David Fuller’s Prospero demonstrated a great deal of range, with a pomposity and perhaps overblown sense of his own powers that is nevertheless justified by his hold over Emma Noelani’s Ariel and Robert J. Dyckman’s Caliban, both of whom were especially strong performers. Yet the seriousness of Prospero’s manipulation and control over much of what happens in the play is infused with a great deal of unironic lightness. Linda Elizabeth’s Miranda and KoDee Martin’s Ferdinand are the earnest young lovers an audience expects from these characters, but they also demonstrate a cheekiness that shows they do not take themselves too seriously. The red, white, and blue costumes on the entire cast sans Ariel (who was clad in silver) make them feel like vacationers on a cruise ship rather than the victims of shipwreck, but this choice certainly does not undercut the importance of the themes under exploration here.
The comic centerpiece of any successful production of The Tempest is always Stephano and Trinculo’s banding together with Caliban, and Corey Barron (Stephano) and Caryn Hartglass (Trinculo) did not disappoint in this regard. They presented the physicality of these roles with aplomb, utilizing the whole of The Great Room’s space and showcasing their ability to sing and dance.
The play’s resolution, when all of the characters converge after their separate travels around the island for Prospero’s big reveal of himself and Miranda and Ferdinand together, highlights that there need not be any limits on forgiveness and reconciliation, even for characters like Antonio and Sebastian who have (or planned to) wrong their siblings so egregiously. Alonsa’s realization that her beloved son Ferdinand is alive was touchingly played by Lynn Marie Macy, and the gender-swapping of both her character and her counselor Gonzala (Eileen Glenn) is a clever innovation of this production that works to subtly change the dynamics of not only this scene but those with Sebastian and Antonio.

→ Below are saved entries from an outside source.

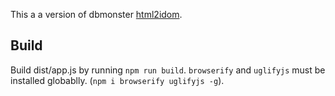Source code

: This a a version of dbmonster  [html2idom](). 

## Build
Build dist/app.js by running `npm run build`. `browserify` and `uglifyjs` must be installed globablly. (`npm i browserify uglifyjs -g`).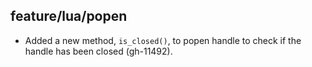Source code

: ## feature/lua/popen

* Added a new method, `is_closed()`, to popen handle to check if the handle
  has been closed (gh-11492).
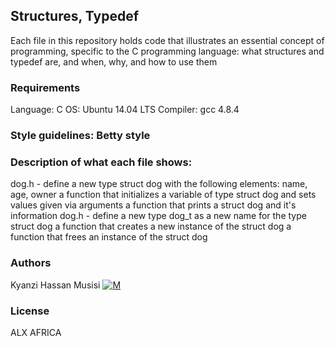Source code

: ## Structures, Typedef
Each file in this repository holds code that illustrates an essential concept of programming, specific to the C programming language: what structures and typedef are, and when, why, and how to use them

### Requirements
Language: C
OS: Ubuntu 14.04 LTS
Compiler: gcc 4.8.4

### Style guidelines: Betty style

### Description of what each file shows:
dog.h - define a new type struct dog with the following elements: name, age, owner
a function that initializes a variable of type struct dog and sets values given via arguments
a function that prints a struct dog and it's information
dog.h - define a new type dog_t as a new name for the type struct dog
a function that creates a new instance of the struct dog
a function that frees an instance of the struct dog

### Authors
Kyanzi Hassan Musisi [![M](https://upload.wikimedia.org/wikipedia/fr/thumb/c/c8/Twitter_Bird.svg/30px-Twitter_Bird.svg.png)](https://twitter.com/hassan_kyanzi)

### License
ALX AFRICA
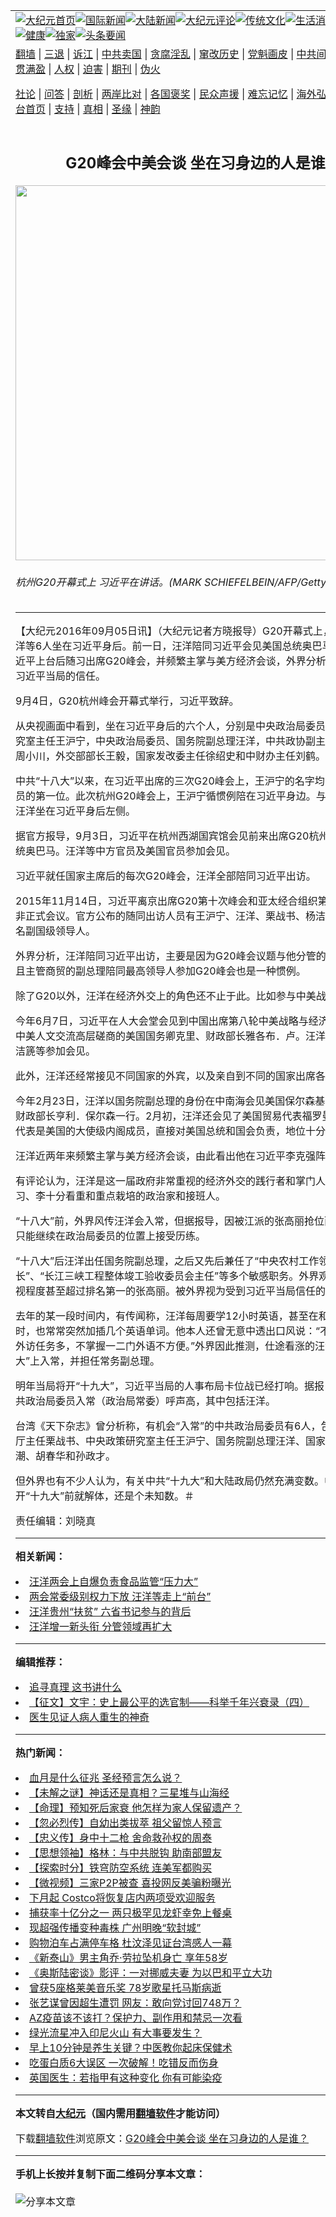 <a name="1" id="1" target="_blank"></a><span id="1"></span>
<table align=center border="0"><tr><td colspan="2" VALIGN=TOP><a href="https://github.com/bsmkec3726/djy/blob/master/gb/nf1351518.md#1"><img src="https://raw.githubusercontent.com/bsmkec3726/www/master/t/djy/1.jpg" title="大纪元首页" alt="大纪元首页"></a><a href="https://github.com/bsmkec3726/djy/blob/master/gb/n24hr.md#1"><img src="https://raw.githubusercontent.com/bsmkec3726/www/master/t/djy/3.jpg" title="国际新闻" alt="国际新闻"></a><a href="https://github.com/bsmkec3726/djy/blob/master/gb/nsc413.md#1"><img src="https://raw.githubusercontent.com/bsmkec3726/www/master/t/djy/4.jpg" title="大陆新闻" alt="大陆新闻"></a><a href="https://github.com/bsmkec3726/djy/blob/master/gb/news392.md#1"><img src="https://raw.githubusercontent.com/bsmkec3726/www/master/t/djy/5.jpg" title="大纪元评论" alt="大纪元评论"></a><a href="https://github.com/bsmkec3726/djy/blob/master/gb/news2007.md#1"><img src="https://raw.githubusercontent.com/bsmkec3726/www/master/t/djy/6.jpg" title="传统文化" alt="传统文化"></a><a href="https://github.com/bsmkec3726/djy/blob/master/gb/news2008.md#1"><img src="https://raw.githubusercontent.com/bsmkec3726/www/master/t/djy/7.jpg" title="生活消费" alt="生活消费"></a><a href="https://github.com/bsmkec3726/djy/blob/master/gb/ncyule.md#1"><img src="https://raw.githubusercontent.com/bsmkec3726/www/master/t/djy/8.jpg" title="娱乐休闲" alt="娱乐休闲"></a><a href="https://github.com/bsmkec3726/djy/blob/master/gb/nsc1002.md#1"><img src="https://raw.githubusercontent.com/bsmkec3726/www/master/t/djy/9.jpg" title="健康" alt="健康"></a><a href="https://github.com/bsmkec3726/djy/blob/master/gb/nf6092.md#1"><img src="https://raw.githubusercontent.com/bsmkec3726/www/master/t/djy/10a.jpg" title="独家" alt="独家"></a><a href="https://github.com/bsmkec3726/djy/blob/master/gb/nf4514.md#1"><img src="https://raw.githubusercontent.com/bsmkec3726/www/master/t/djy/12a.jpg" title="头条要闻" alt="头条要闻"></a></td></tr>
<tr><td colspan="2" VALIGN=TOP><a target="_blank" href="https://github.com/bsmkec3726/www/blob/master/README.md?zsrh#1">翻墙</a> | <a target="_blank" href="https://github.com/bsmkec3726/djy/blob/master/gb/nf5657.md#1">三退</a> | <a target="_blank" href="https://github.com/bsmkec3726/djy/blob/master/gb/nf6124.md#1">诉江</a> | <a target="_blank" href="https://github.com/bsmkec3726/djy/blob/master/gb/nf1176117.md#1">中共卖国</a> | <a target="_blank" href="https://github.com/bsmkec3726/djy/blob/master/gb/nf5773.md#1">贪腐淫乱</a> | <a target="_blank" href="https://github.com/bsmkec3726/djy/blob/master/gb/nf1176115.md#1">窜改历史</a> | <a target="_blank" href="https://github.com/bsmkec3726/djy/blob/master/gb/nf1176107.md#1">党魁画皮</a> | <a target="_blank" href="https://github.com/bsmkec3726/djy/blob/master/gb/nf1320400.md#1">中共间谍</a> | <a target="_blank" href="https://github.com/bsmkec3726/djy/blob/master/gb/nf1176114.md#1">破坏传统</a> | <a target="_blank" href="https://github.com/bsmkec3726/ntdtv/blob/master/gb/prog447_1.md#1">恶贯满盈</a> | <a target="_blank" href="https://github.com/bsmkec3726/djy/blob/master/gb/ncid278.md#1">人权</a> | <a target="_blank" href="https://github.com/bsmkec3726/djy/blob/master/gb/nf1176111.md#1">迫害</a> | <a target="_blank" href="https://gitlab.com/szzdlab/mh-qikan/blob/master/README.md#1">期刊</a> | <a target="_blank" href="https://github.com/bsmkec3726/djy/blob/master/gb/nf5562.md#1">伪火</a></p><p><a target="_blank" href="https://github.com/bsmkec3726/djy/blob/master/gb/9p.md#1">社论</a> | <a target="_blank" href="https://github.com/bsmkec3726/djy/blob/master/gb/nf4378.md#1">问答</a> | <a target="_blank" href="https://github.com/bsmkec3726/djy/blob/master/gb/nf5792.md#1">剖析</a> | <a target="_blank" href="https://github.com/bsmkec3726/djy/blob/master/gb/nf5735.md#1">两岸比对</a> | <a target="_blank" href="https://github.com/bsmkec3726/djy/blob/master/gb/nf6119.md#1">各国褒奖</a> | <a target="_blank" href="https://github.com/bsmkec3726/djy/blob/master/gb/nf6120.md#1">民众声援</a> | <a target="_blank" href="https://github.com/bsmkec3726/djy/blob/master/gb/nf1188594.md#1">难忘记忆</a> | <a target="_blank" href="https://github.com/bsmkec3726/djy/blob/master/gb/nf3180.md#1">海外弘传</a> | <a target="_blank" href="https://github.com/bsmkec3726/djy/blob/master/gb/nf5410.md#1">万人上访</a> | <a target="_blank" href="https://github.com/bsmkec3726/www/blob/master/README.md?zsrh#1">平台首页</a> | <a target="_blank" href="https://github.com/bsmkec3726/djy/blob/master/gb/nf4386.md#1">支持</a> | <a target="_blank" href="https://github.com/bsmkec3726/djy/blob/master/gb/nf4389.md#1">真相</a> | <a target="_blank" href="https://github.com/bsmkec3726/djy/blob/master/gb/nf5790.md#1">圣缘</a> | <a target="_blank" href="https://github.com/bsmkec3726/djy/blob/master/gb/nf4786.md#1">神韵</a></td></tr>
<tr><td VALIGN=TOP width="626"><h2 align=center>G20峰会中美会谈 坐在习身边的人是谁？</h2>
<img width="600" src="https://i.epochtimes.com/assets/uploads/2016/09/GettyImages-599077664-600x400.jpg" />
<h6>杭州G20开幕式上 习近平在讲话。(MARK SCHIEFELBEIN/AFP/Getty Images)
</h6>
<hr>
	<p>【大纪元2016年09月05日讯】（大纪元记者方晓报导）G20<ahref="https://github.com/bsmkec3726/djy/blob/master/gb/tag/%E5%BC%80%E5%B9%95.md#1">开幕</a>式上，王沪宁、<ahref="https://github.com/bsmkec3726/djy/blob/master/gb/tag/%E6%B1%AA%E6%B4%8B.md#1">汪洋</a>等6人坐在<ahref="https://github.com/bsmkec3726/djy/blob/master/gb/tag/%E4%B9%A0%E8%BF%91%E5%B9%B3.md#1">习近平</a>身后。前一日，汪洋陪同习近平会见美国总统<ahref="https://github.com/bsmkec3726/djy/blob/master/gb/tag/%E5%A5%A5%E5%B7%B4%E9%A9%AC.md#1">奥巴马</a>。<ahref="https://github.com/bsmkec3726/djy/blob/master/gb/tag/%E6%B1%AA%E6%B4%8B.md#1">汪洋</a>自<ahref="https://github.com/bsmkec3726/djy/blob/master/gb/tag/%E4%B9%A0%E8%BF%91%E5%B9%B3.md#1">习近平</a>上台后随习出席G20峰会，并频繁主掌与美方经济会谈，外界分析这显示其深受习近平当局的信任。</p>
<p>9月4日，<ahref="https://github.com/bsmkec3726/djy/blob/master/gb/tag/g20%E6%9D%AD%E5%B7%9E%E5%B3%B0%E4%BC%9A.md#1">G20杭州峰会</a><ahref="https://github.com/bsmkec3726/djy/blob/master/gb/tag/%E5%BC%80%E5%B9%95.md#1">开幕</a>式举行，习近平致辞。</p>
<p>从央视画面中看到，坐在习近平身后的六个人，分别是中央政治局委员、中央政策研究室主任王沪宁，中央政治局委员、国务院副总理汪洋，中共政协副主席、央行行长周小川，外交部部长王毅，国家发改委主任徐绍史和中财办主任刘鹤。</p>
<p>中共“十八大”以来，在习近平出席的三次G20峰会上，王沪宁的名字均出现在陪同人员的第一位。此次杭州G20峰会上，王沪宁循惯例陪在习近平身边。与王沪宁同排，汪洋坐在习近平身后左侧。</p>
<p>据官方报导，9月3日，习近平在杭州西湖国宾馆会见前来出席<ahref="https://github.com/bsmkec3726/djy/blob/master/gb/tag/g20%E6%9D%AD%E5%B7%9E%E5%B3%B0%E4%BC%9A.md#1">G20杭州峰会</a>的美国总统<ahref="https://github.com/bsmkec3726/djy/blob/master/gb/tag/%E5%A5%A5%E5%B7%B4%E9%A9%AC.md#1">奥巴马</a>。汪洋等中方官员及美国官员参加会见。</p>
<p>习近平就任国家主席后的每次G20峰会，汪洋全部陪同习近平出访。</p>
<p>2015年11月14日，习近平离京出席G20第十次峰会和亚太经合组织第23次领导人非正式会议。官方公布的随同出访人员有王沪宁、汪洋、栗战书、杨洁篪、周小川5名副国级领导人。</p>
<p>外界分析，汪洋陪同习近平出访，主要是因为G20峰会议题与他分管的工作有关。而且主管商贸的副总理陪同最高领导人参加G20峰会也是一种惯例。</p>
<p>除了G20以外，汪洋在经济外交上的角色还不止于此。比如参与中美战略经济对话。</p>
<p>今年6月7日，习近平在人大会堂会见到中国出席第八轮中美战略与经济对话和第七轮中美人文交流高层磋商的美国国务卿克里、财政部长雅各布．卢。汪洋与国务委员杨洁篪等参加会见。</p>
<p>此外，汪洋还经常接见不同国家的外宾，以及亲自到不同的国家出席各种外交场合。</p>
<p>今年2月23日，汪洋以国务院副总理的身份在中南海会见美国保尔森基金会主席、前财政部长亨利．保尔森一行。2月初，汪洋还会见了美国贸易代表福罗曼。美国贸易代表是美国的大使级内阁成员，直接对美国总统和国会负责，地位十分重要。</p>
<p>汪洋近两年来频繁主掌与美方经济会谈，由此看出他在习近平李克强阵营中的地位。</p>
<p>有评论认为，汪洋是这一届政府非常重视的经济外交的践行者和掌门人，可以说是被习、李十分看重和重点栽培的政治家和接班人。</p>
<p>“十八大”前，外界风传汪洋会入常，但据报导，因被江派的张高丽抢位而没能如愿，只能继续在政治局委员的位置上接受历练。</p>
<p>“十八大”后汪洋出任国务院副总理，之后又先后兼任了“中央农村工作领导小组组长”、“长江三峡工程整体竣工验收委员会主任”等多个敏感职务。外界观察，汪洋受重视程度甚至超过排名第一的张高丽。被外界视为受到习近平当局信任的信号。</p>
<p>去年的某一段时间内，有传闻称，汪洋每周要学12小时英语，甚至在和同事的交谈时，也常常突然加插几个英语单词。他本人还曾无意中透出口风说：“不能不学，下届外访任务多，不掌握一二门外语不方便。”外界因此推测，仕途看涨的汪洋料将在“十九大”上入常，并担任常务副总理。</p>
<p>明年当局将开“十九大”，习近平当局的人事布局卡位战已经打响。据报，目前5名中共政治局委员入常（政治局常委）呼声高，其中包括汪洋。</p>
<p>台湾《天下杂志》曾分析称，有机会“入常”的中共政治局委员有6人，包括中央办公厅主任栗战书、中央政策研究室主任王沪宁、国务院副总理汪洋、国家副主席李源潮、胡春华和孙政才。</p>
<p>但外界也有不少人认为，有关中共“十九大”和大陆政局仍然充满变数。中共是否在召开“十九大”前就解体，还是个未知数。＃</p>
<p>责任编辑：刘晓真</p>
	
<hr>


<strong>相关新闻：</strong>
<li><a href="https://github.com/bsmkec3726/djy/blob/master/gb/16/3/6/n4656021.md#1">汪洋两会上自爆负责食品监管“压力大”</a></li>
<li><a href="https://github.com/bsmkec3726/djy/blob/master/gb/16/3/16/n4663400.md#1">两会常委级别权力下放 汪洋等走上“前台”</a></li>
<li><a href="https://github.com/bsmkec3726/djy/blob/master/gb/16/3/19/n4666349.md#1">汪洋贵州“扶贫” 六省书记参与的背后</a></li>
<li><a href="https://github.com/bsmkec3726/djy/blob/master/gb/16/4/6/n7527795.md#1">汪洋增一新头衔 分管领域再扩大</a></li>
<hr>


<strong>编辑推荐：</strong>
<li><a href="https://github.com/bsmkec3726/djy/blob/master/gb/19/1/5/n10955468.md?dfh#1" target="_blank">追寻真理 这书讲什么</a></li><li><a href="https://github.com/tsiac2612/djy/blob/master/gb/19/5/4/n11234439.md#1" target="_blank">【征文】文宇：史上最公平的选官制——科举千年兴衰录（四）</a></li><li><a href="https://github.com/tsiac2612/djy/blob/master/gb/19/4/4/n11163148.md#1" target="_blank">医生见证人病人重生的神奇</a></li>
<hr>

<strong>热门新闻：</strong>
<li><a href="https://github.com/bsmkec3726/djy/blob/master/gb/21/5/20/n12963544.md#1">血月是什么征兆 圣经预言怎么说？</a></li>
<li><a href="https://github.com/bsmkec3726/djy/blob/master/gb/21/5/28/n12983090.md#1">【未解之谜】神话还是真相？三星堆与山海经</a></li>
<li><a href="https://github.com/bsmkec3726/djy/blob/master/gb/21/5/26/n12975963.md#1">【命理】预知死后家衰 他怎样为家人保留遗产？</a></li>
<li><a href="https://github.com/bsmkec3726/djy/blob/master/gb/21/5/24/n12972515.md#1">【忽必烈传】自幼出类拔萃 祖父留惊人预言</a></li>
<li><a href="https://github.com/bsmkec3726/djy/blob/master/gb/21/5/27/n12980094.md#1">【忠义传】身中十二枪 舍命救孙权的周泰</a></li>
<li><a href="https://github.com/bsmkec3726/djy/blob/master/gb/21/5/25/n12974899.md#1">【思想领袖】格林：与中共脱钩 助南部盟友</a></li>
<li><a href="https://github.com/bsmkec3726/djy/blob/master/gb/21/5/31/n12989244.md#1">【探索时分】铁穹防空系统 连美军都购买</a></li>
<li><a href="https://github.com/bsmkec3726/djy/blob/master/gb/21/5/31/n12988721.md#1">【微视频】三家P2P被查 喜投网反美骗粉曝光</a></li>
<li><a href="https://github.com/bsmkec3726/djy/blob/master/gb/21/5/28/n12983146.md#1">下月起 Costco将恢复店内两项受欢迎服务</a></li>
<li><a href="https://github.com/bsmkec3726/djy/blob/master/gb/21/5/30/n12986719.md#1">捕获率十亿分之一 两只极罕见龙虾幸免上餐桌</a></li>
<li><a href="https://github.com/bsmkec3726/djy/blob/master/gb/21/5/30/n12985967.md#1">现超强传播变种毒株 广州明晚“软封城”</a></li>
<li><a href="https://github.com/bsmkec3726/djy/blob/master/gb/21/5/30/n12986400.md#1">购物泊车占满停车格 杜汶泽见证台湾感人一幕</a></li>
<li><a href="https://github.com/bsmkec3726/djy/blob/master/gb/21/5/31/n12987082.md#1">《新泰山》男主角乔·劳拉坠机身亡 享年58岁</a></li>
<li><a href="https://github.com/bsmkec3726/djy/blob/master/gb/21/5/30/n12985540.md#1">《奥斯陆密谈》影评：一对挪威夫妻 为以巴和平立大功</a></li>
<li><a href="https://github.com/bsmkec3726/djy/blob/master/gb/21/5/30/n12986569.md#1">曾获5座格莱美音乐奖 78岁歌星托马斯病逝</a></li>
<li><a href="https://github.com/bsmkec3726/djy/blob/master/gb/21/5/31/n12989156.md#1">张艺谋曾因超生遭罚 网友：敢向党讨回748万？</a></li>
<li><a href="https://github.com/bsmkec3726/djy/blob/master/gb/21/5/29/n12984138.md#1">AZ疫苗该不该打？保护力、副作用和禁忌一次看</a></li>
<li><a href="https://github.com/bsmkec3726/djy/blob/master/gb/21/5/30/n12985459.md#1">绿光流星冲入印尼火山 有大事要发生？</a></li>
<li><a href="https://github.com/bsmkec3726/djy/blob/master/gb/21/5/28/n12981263.md#1">早上10分钟是养生关键？中医教你起床保健术</a></li>
<li><a href="https://github.com/bsmkec3726/djy/blob/master/gb/21/4/16/n12884888.md#1">吃蛋白质6大误区 一次破解！吃错反而伤身</a></li>
<li><a href="https://github.com/bsmkec3726/djy/blob/master/gb/21/5/31/n12987930.md#1">英国医生：若指甲有这种变化 你有可能染疫</a></li>
<hr>

<strong>本文转自<a href="https://www.epochtimes.com">大纪元</a>（国内需用<a href="https://github.com/bsmkec3726/www/blob/master/README.md#8">翻墙软件</a>才能访问）</strong><p>下载<a href="https://github.com/bsmkec3726/www/blob/master/README.md#8">翻墙软件</a>浏览原文：<a href="https://www.epochtimes.com/gb/16/9/5/n8267664.htm">G20峰会中美会谈 坐在习身边的人是谁？</a></p><hr>

<strong>手机上长按并复制下面二维码分享本文章：</strong><br><br><img src="https://chart.apis.google.com/chart?cht=qr&chs=240x240&choe=UTF-8&chld=M|2&chl=https://github.com/bsmkec3726/djy/blob/master/gb/16/9/5/n8267664.md%231" title="分享本文章"></td><td VALIGN=TOP><a href="https://github.com/bsmkec3726/djy/blob/master/gb/16/1/21/n4622075.md?dfh#1" target="_blank"><img src="https://raw.githubusercontent.com/bsmkec3726/djy/master/gb/300/wei-f1.jpg" title="中共的伪火骗局"  alt="中共的伪火骗局"></a><br><a href="https://github.com/bsmkec3726/www/blob/master/README.md?dfh#9" target="_blank"><img src="https://raw.githubusercontent.com/bsmkec3726/djy/master/gb/300/yong-h.jpg" title="永恒的见证"  alt="永恒的见证"></a><br><a href="https://github.com/bsmkec3726/djy/blob/master/gb/13/9/29/n3974789.md?dfh#1" target="_blank"><img src="https://raw.githubusercontent.com/bsmkec3726/djy/master/gb/300/shang-lnz.jpg" title="善良女子被中共投男牢"  alt="善良女子被中共投男牢"></a><br><a href="https://github.com/bsmkec3726/djy/blob/master/gb/16/3/16/n4663449.md?dfh#1" target="_blank"><img src="https://raw.githubusercontent.com/bsmkec3726/djy/master/gb/300/huo-z3.jpg" title="警卫目击活摘器官"  alt="警卫目击活摘器官"></a><br><a href="https://github.com/bsmkec3726/djy/blob/master/gb/16/8/7/n8177641.md?dfh#1" target="_blank"><img src="https://raw.githubusercontent.com/bsmkec3726/djy/master/gb/300/huo-z4.jpg" title="证人描述活摘恐怖"  alt="证人描述活摘恐怖"></a><br><a href="https://github.com/bsmkec3726/djy/blob/master/gb/10/4/19/n2881569.md?dfh#1" target="_blank"><img src="https://raw.githubusercontent.com/bsmkec3726/djy/master/gb/300/huo-z1.jpg" title="揭开活摘器官黑幕"  alt="揭开活摘器官黑幕"></a><br><a href="https://github.com/bsmkec3726/djy/blob/master/gb/10/11/7/n3077476.md?dfh#1" target="_blank"><img src="https://raw.githubusercontent.com/bsmkec3726/djy/master/gb/300/ma-ks.jpg" title="马克思的成魔之路"  alt="马克思的成魔之路"></a><br><a href="https://github.com/bsmkec3726/djy/blob/master/gb/14/6/9/n4173977.md?dfh#1" target="_blank"><img src="https://raw.githubusercontent.com/bsmkec3726/djy/master/gb/300/chang-zs.jpg" title="藏字石 蕴天机"  alt="藏字石 蕴天机"></a><br><a href="https://github.com/bsmkec3726/djy/blob/master/gb/18/5/10/n10381511.md?dfh#1" target="_blank"><img src="https://raw.githubusercontent.com/bsmkec3726/djy/master/gb/300/st1.jpg" title="关注三亿人三退"  alt="关注三亿人三退"></a><br><a href="https://github.com/bsmkec3726/djy/blob/master/gb/18/3/21/n10237682.md?dfh#1" target="_blank"><img src="https://raw.githubusercontent.com/bsmkec3726/djy/master/gb/300/jie-t.jpg" title="解体中共复兴中华"  alt="解体中共复兴中华"></a><br><a href="https://github.com/bsmkec3726/djy/blob/master/gb/9/2/9/n2422991.md?dfh#1" target="_blank"><img src="https://raw.githubusercontent.com/bsmkec3726/djy/master/gb/300/gao-zs.jpg" title="中共迫害良心律师"  alt="中共迫害良心律师"></a><br><a href="https://github.com/bsmkec3726/djy/blob/master/gb/18/12/9/n10900044.md?dfh#1" target="_blank"><img src="https://raw.githubusercontent.com/bsmkec3726/djy/master/gb/300/sj1.jpg" title="三百多万人举报江泽民"  alt="三百多万人举报江泽民"></a><br><a href="https://github.com/bsmkec3726/djy/blob/master/gb/18/8/28/n10672014.md?dfh#1" target="_blank"><img src="https://raw.githubusercontent.com/bsmkec3726/djy/master/gb/300/sj2.jpg" title="这些官员为何起诉江泽民"  alt="这些官员为何起诉江泽民"></a><br><a href="https://github.com/bsmkec3726/djy/blob/master/gb/8/12/18/n2367165.md?dfh#1" target="_blank"><img src="https://raw.githubusercontent.com/bsmkec3726/djy/master/gb/300/liangan.jpg" title="海峡两岸的强烈对比"  alt="海峡两岸的强烈对比"></a><br><a href="https://github.com/bsmkec3726/djy/blob/master/gb/15/12/10/n4593139.md?dfh#1" target="_blank"><img src="https://raw.githubusercontent.com/bsmkec3726/djy/master/gb/300/jia-ndzl.jpg" title="加拿大总理的贺信"  alt="加拿大总理的贺信"></a><br><a href="https://github.com/bsmkec3726/djy/blob/master/gb/11/6/17/n3289382.md?dfh#1" target="_blank"><img src="https://raw.githubusercontent.com/bsmkec3726/djy/master/gb/300/xiao-wd.jpg" title="探寻真相兼听则明"  alt="探寻真相兼听则明"></a><br><a href="https://github.com/bsmkec3726/djy/blob/master/gb/18/10/27/n10812623.md?dfh#1" target="_blank"><img src="https://raw.githubusercontent.com/bsmkec3726/djy/master/gb/300/yindu.jpg" title="印度媒体报道东方"  alt="印度媒体报道东方"></a><br><a href="https://github.com/bsmkec3726/djy/blob/master/gb/18/6/9/n10469652.md?dfh#1" target="_blank"><img src="https://raw.githubusercontent.com/bsmkec3726/djy/master/gb/300/xie-j.jpg" title="不一样的海外校园"  alt="不一样的海外校园"></a><br><a href="https://github.com/bsmkec3726/djy/blob/master/gb/7/4/5/n1669415.md?dfh#1" target="_blank"><img src="https://raw.githubusercontent.com/bsmkec3726/djy/master/gb/300/li-up.jpg" title="从大师到徒弟的传奇"  alt="从大师到徒弟的传奇"></a><br><a href="https://github.com/bsmkec3726/djy/blob/master/gb/17/5/26/n9191512.md?dfh#1" target="_blank"><img src="https://raw.githubusercontent.com/bsmkec3726/djy/master/gb/300/zfl2.jpg" title="亿万人与东方一本奇书"  alt="亿万人与东方一本奇书"></a><br><a href="https://github.com/bsmkec3726/djy/blob/master/gb/13/11/27/n4020290.md?dfh#1" target="_blank"><img src="https://raw.githubusercontent.com/bsmkec3726/djy/master/gb/300/zhen-h.jpg" title="大陆见不到的震撼场面"  alt="大陆见不到的震撼场面"></a><br><a href="https://github.com/bsmkec3726/djy/blob/master/gb/15/7/17/n4482910.md?dfh#1" target="_blank"><img src="https://raw.githubusercontent.com/bsmkec3726/djy/master/gb/300/dalu-sk.jpg" title="人心向善 大陆当初盛况"  alt="人心向善 大陆当初盛况"></a><br><a href="https://github.com/bsmkec3726/djy/blob/master/gb/19/1/5/n10955468.md?dfh#1" target="_blank"><img src="https://raw.githubusercontent.com/bsmkec3726/djy/master/gb/300/zfl1.jpg" title="追寻真理 这书讲什么"  alt="追寻真理 这书讲什么"></a><br><a href="https://github.com/bsmkec3726/www/blob/master/README.md?dfh#1" target="_blank"><img src="https://raw.githubusercontent.com/bsmkec3726/djy/master/gb/300/fq1.jpg" title="下载免费翻墙软件"  alt="下载免费翻墙软件"></a><br></td></tr></table>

In the end, Miranda’s awe at seeing so many humans gathered together for the first time in her memory, with her famous declaration that it is a “brave new world,” does not play as hopelessly naïve. Rather, following the reunion and reconciliation of these characters it feels in this production like a recognition that we have just seen the best of humanity, something that perhaps can only exist in the space of the theater. A brave new world, indeed.